Data excerpts Block Start
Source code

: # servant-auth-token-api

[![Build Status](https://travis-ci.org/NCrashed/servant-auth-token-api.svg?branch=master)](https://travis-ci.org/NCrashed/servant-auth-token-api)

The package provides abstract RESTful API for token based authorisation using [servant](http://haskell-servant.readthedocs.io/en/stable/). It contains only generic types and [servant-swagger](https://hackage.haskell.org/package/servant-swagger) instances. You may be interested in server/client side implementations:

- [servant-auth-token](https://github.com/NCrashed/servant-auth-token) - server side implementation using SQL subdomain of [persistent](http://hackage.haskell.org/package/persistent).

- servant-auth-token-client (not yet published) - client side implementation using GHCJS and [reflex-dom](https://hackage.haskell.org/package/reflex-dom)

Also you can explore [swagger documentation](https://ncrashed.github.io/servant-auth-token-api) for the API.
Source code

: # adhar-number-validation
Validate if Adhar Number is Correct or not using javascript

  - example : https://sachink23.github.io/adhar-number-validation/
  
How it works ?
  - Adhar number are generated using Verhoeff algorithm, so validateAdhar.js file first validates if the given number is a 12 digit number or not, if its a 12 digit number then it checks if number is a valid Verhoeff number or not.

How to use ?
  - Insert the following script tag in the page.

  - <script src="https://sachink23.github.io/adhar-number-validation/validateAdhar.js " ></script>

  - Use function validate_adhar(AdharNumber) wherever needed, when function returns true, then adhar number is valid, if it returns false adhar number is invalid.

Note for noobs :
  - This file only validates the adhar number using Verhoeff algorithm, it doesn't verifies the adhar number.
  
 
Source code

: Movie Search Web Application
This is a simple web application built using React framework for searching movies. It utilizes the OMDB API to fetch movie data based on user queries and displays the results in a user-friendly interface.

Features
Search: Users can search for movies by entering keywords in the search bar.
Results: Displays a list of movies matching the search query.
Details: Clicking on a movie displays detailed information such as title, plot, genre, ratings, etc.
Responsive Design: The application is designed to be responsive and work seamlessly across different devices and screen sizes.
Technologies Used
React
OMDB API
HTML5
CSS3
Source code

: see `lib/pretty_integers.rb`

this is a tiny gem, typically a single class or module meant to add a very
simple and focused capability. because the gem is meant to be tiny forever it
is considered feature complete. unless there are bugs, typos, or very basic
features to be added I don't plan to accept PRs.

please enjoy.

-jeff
Data excerpts Block End
**Task objective:**
Pull every line containing "Verhoeff" out of the entries.

**Result of this exercise:**
  - Adhar number are generated using Verhoeff algorithm, so validateAdhar.js file first validates if the given number is a 12 digit number or not, if its a 12 digit number then it checks if number is a valid Verhoeff number or not.
  - This file only validates the adhar number using Verhoeff algorithm, it doesn't verifies the adhar number.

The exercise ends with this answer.